***** Supplied entries *****

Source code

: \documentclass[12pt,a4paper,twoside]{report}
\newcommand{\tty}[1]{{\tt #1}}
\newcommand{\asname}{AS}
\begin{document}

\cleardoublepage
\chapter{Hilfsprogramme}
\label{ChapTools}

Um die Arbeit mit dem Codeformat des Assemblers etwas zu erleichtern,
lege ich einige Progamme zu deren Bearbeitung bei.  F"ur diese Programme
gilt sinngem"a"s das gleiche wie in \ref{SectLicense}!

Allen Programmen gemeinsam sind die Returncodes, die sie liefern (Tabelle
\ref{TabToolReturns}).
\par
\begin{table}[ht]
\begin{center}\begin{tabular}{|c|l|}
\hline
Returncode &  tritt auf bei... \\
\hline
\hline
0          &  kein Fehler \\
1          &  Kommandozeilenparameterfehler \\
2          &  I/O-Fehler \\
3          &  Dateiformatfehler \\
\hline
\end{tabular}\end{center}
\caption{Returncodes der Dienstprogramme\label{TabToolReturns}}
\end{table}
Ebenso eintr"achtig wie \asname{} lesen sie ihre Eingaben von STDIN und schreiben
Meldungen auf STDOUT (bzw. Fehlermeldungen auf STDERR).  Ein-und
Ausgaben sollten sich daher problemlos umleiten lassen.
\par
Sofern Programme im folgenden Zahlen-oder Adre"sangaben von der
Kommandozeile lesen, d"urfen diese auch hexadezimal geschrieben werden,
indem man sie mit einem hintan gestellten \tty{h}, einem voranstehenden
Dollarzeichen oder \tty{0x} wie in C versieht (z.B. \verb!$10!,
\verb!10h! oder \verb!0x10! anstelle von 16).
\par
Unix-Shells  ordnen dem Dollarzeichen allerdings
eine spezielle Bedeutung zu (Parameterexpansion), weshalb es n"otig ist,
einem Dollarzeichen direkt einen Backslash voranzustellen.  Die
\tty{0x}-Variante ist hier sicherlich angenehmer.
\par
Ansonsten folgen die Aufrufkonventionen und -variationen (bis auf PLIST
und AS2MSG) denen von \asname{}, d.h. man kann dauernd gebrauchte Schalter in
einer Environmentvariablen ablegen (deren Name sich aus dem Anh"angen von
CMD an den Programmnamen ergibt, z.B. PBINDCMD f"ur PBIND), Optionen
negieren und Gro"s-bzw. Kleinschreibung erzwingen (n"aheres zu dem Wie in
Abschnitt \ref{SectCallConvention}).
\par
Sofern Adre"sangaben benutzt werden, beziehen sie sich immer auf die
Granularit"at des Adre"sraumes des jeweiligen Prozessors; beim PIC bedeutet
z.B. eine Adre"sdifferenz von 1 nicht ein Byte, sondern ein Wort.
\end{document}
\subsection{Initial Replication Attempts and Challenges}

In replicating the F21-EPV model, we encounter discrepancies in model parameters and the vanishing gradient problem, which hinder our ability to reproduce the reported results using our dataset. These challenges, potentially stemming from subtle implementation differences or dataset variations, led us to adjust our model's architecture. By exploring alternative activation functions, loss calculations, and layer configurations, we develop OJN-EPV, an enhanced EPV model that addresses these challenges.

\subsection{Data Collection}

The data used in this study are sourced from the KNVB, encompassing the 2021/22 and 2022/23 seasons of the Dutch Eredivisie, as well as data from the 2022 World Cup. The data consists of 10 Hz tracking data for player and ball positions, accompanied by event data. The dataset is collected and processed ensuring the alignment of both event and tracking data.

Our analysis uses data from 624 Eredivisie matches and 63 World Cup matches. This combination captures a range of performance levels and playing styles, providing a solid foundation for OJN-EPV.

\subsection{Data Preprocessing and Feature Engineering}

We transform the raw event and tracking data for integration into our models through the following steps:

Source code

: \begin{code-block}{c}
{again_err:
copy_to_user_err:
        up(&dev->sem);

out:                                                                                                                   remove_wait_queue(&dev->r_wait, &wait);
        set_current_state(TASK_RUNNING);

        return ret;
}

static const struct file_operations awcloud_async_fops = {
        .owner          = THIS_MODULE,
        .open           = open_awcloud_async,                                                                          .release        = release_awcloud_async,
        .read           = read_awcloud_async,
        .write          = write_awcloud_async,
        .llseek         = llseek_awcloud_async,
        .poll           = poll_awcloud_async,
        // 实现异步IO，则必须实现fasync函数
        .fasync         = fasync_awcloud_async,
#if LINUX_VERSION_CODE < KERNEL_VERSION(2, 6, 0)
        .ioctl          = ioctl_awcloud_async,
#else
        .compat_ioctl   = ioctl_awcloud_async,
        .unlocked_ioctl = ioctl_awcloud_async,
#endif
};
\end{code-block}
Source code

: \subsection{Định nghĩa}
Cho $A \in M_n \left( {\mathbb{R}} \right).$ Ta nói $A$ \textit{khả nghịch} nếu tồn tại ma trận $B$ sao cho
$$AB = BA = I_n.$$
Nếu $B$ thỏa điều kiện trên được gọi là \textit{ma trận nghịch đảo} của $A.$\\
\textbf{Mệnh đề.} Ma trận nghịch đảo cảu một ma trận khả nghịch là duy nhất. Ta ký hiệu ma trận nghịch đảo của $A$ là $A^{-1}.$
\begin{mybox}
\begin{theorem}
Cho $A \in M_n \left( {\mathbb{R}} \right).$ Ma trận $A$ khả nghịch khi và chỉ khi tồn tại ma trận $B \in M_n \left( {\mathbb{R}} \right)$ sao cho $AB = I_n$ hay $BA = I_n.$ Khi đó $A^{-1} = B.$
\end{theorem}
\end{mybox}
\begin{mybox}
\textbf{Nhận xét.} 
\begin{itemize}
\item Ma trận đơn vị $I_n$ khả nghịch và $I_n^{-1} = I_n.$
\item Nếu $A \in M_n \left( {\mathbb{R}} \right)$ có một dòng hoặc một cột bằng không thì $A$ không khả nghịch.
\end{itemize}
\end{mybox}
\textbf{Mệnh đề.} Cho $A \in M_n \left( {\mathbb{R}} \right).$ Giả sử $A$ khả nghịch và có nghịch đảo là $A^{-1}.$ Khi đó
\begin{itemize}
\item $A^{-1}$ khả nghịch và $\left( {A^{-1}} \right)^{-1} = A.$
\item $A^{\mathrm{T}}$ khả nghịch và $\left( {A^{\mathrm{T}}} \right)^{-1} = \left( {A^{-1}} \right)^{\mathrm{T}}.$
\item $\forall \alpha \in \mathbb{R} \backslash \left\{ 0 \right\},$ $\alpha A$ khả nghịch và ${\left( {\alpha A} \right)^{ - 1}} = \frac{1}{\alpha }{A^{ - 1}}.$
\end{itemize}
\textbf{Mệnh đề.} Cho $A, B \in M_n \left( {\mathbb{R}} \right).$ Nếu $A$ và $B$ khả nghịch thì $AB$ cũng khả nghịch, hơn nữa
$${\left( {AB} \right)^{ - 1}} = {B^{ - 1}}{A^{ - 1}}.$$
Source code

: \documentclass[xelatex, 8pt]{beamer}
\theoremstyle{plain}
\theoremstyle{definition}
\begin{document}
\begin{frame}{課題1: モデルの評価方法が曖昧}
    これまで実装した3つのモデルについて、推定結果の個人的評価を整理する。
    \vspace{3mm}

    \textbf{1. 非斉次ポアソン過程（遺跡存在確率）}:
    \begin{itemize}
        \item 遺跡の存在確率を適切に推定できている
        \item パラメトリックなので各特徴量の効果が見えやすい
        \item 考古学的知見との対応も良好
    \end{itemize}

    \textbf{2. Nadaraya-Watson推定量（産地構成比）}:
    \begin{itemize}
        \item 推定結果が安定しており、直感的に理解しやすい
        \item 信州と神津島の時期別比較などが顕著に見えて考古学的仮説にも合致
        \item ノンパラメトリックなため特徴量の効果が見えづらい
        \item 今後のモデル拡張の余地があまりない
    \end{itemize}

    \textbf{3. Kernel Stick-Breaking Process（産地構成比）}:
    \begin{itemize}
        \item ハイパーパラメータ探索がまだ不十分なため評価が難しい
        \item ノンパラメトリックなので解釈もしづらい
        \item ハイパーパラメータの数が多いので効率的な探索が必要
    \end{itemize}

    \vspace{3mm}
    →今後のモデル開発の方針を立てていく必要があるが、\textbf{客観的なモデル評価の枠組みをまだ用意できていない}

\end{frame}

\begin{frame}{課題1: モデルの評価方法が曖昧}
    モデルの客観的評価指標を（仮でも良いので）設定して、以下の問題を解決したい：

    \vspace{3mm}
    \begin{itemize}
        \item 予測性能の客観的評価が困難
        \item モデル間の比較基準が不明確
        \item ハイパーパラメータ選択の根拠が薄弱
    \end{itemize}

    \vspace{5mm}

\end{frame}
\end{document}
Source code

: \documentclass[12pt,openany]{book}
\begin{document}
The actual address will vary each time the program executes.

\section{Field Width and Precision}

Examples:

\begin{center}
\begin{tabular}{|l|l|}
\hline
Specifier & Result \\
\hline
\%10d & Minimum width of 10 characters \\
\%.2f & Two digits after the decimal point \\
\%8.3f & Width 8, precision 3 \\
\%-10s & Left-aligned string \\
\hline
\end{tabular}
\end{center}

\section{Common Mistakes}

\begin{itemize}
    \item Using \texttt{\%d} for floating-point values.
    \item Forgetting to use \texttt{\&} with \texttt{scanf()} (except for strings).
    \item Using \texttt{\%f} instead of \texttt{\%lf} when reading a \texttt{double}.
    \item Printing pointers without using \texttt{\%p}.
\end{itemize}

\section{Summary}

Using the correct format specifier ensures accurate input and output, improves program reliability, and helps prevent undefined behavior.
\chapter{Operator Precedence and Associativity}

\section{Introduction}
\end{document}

*****

Your objective:
Please output the exact lines of the records above, beginning with the first and stopping after the line that holds "zu dem Wie in", and nothing else.

Exercise response:
Source code

: \documentclass[12pt,a4paper,twoside]{report}
\newcommand{\tty}[1]{{\tt #1}}
\newcommand{\asname}{AS}
\begin{document}

\cleardoublepage
\chapter{Hilfsprogramme}
\label{ChapTools}

Um die Arbeit mit dem Codeformat des Assemblers etwas zu erleichtern,
lege ich einige Progamme zu deren Bearbeitung bei.  F"ur diese Programme
gilt sinngem"a"s das gleiche wie in \ref{SectLicense}!

Allen Programmen gemeinsam sind die Returncodes, die sie liefern (Tabelle
\ref{TabToolReturns}).
\par
\begin{table}[ht]
\begin{center}\begin{tabular}{|c|l|}
\hline
Returncode &  tritt auf bei... \\
\hline
\hline
0          &  kein Fehler \\
1          &  Kommandozeilenparameterfehler \\
2          &  I/O-Fehler \\
3          &  Dateiformatfehler \\
\hline
\end{tabular}\end{center}
\caption{Returncodes der Dienstprogramme\label{TabToolReturns}}
\end{table}
Ebenso eintr"achtig wie \asname{} lesen sie ihre Eingaben von STDIN und schreiben
Meldungen auf STDOUT (bzw. Fehlermeldungen auf STDERR).  Ein-und
Ausgaben sollten sich daher problemlos umleiten lassen.
\par
Sofern Programme im folgenden Zahlen-oder Adre"sangaben von der
Kommandozeile lesen, d"urfen diese auch hexadezimal geschrieben werden,
indem man sie mit einem hintan gestellten \tty{h}, einem voranstehenden
Dollarzeichen oder \tty{0x} wie in C versieht (z.B. \verb!$10!,
\verb!10h! oder \verb!0x10! anstelle von 16).
\par
Unix-Shells  ordnen dem Dollarzeichen allerdings
eine spezielle Bedeutung zu (Parameterexpansion), weshalb es n"otig ist,
einem Dollarzeichen direkt einen Backslash voranzustellen.  Die
\tty{0x}-Variante ist hier sicherlich angenehmer.
\par
Ansonsten folgen die Aufrufkonventionen und -variationen (bis auf PLIST
und AS2MSG) denen von \asname{}, d.h. man kann dauernd gebrauchte Schalter in
einer Environmentvariablen ablegen (deren Name sich aus dem Anh"angen von
CMD an den Programmnamen ergibt, z.B. PBINDCMD f"ur PBIND), Optionen
negieren und Gro"s-bzw. Kleinschreibung erzwingen (n"aheres zu dem Wie in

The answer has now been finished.